After locating the line that contains "compute $U(\alpha^\star)$ and $V(\beta^\star)$." in the following entries, reproduce it and each later line exactly, including the last.
((
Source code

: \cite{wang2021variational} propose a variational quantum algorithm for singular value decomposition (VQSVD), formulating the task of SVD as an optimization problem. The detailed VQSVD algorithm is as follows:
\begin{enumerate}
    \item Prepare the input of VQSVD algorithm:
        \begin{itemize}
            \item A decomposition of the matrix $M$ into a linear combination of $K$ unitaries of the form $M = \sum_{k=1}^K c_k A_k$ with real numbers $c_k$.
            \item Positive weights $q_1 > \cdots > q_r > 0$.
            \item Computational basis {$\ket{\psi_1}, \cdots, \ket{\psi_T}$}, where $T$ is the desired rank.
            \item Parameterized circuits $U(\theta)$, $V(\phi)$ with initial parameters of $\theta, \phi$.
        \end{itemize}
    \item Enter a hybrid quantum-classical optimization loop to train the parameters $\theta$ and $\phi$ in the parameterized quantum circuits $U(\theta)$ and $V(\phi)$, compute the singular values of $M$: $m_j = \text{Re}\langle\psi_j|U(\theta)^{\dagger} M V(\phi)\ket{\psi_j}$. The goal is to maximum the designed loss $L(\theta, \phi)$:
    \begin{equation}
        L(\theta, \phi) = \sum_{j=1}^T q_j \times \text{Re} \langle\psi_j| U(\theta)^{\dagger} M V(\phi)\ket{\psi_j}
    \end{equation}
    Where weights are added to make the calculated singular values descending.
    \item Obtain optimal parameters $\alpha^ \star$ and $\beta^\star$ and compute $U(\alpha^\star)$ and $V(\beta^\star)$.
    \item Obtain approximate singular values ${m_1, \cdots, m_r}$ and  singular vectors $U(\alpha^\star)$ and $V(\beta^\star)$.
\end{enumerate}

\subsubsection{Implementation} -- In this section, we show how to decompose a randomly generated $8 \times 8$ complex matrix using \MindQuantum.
))
#### Solution to the exercise:
    \item Obtain optimal parameters $\alpha^ \star$ and $\beta^\star$ and compute $U(\alpha^\star)$ and $V(\beta^\star)$.
    \item Obtain approximate singular values ${m_1, \cdots, m_r}$ and  singular vectors $U(\alpha^\star)$ and $V(\beta^\star)$.
\end{enumerate}

\subsubsection{Implementation} -- In this section, we show how to decompose a randomly generated $8 \times 8$ complex matrix using \MindQuantum.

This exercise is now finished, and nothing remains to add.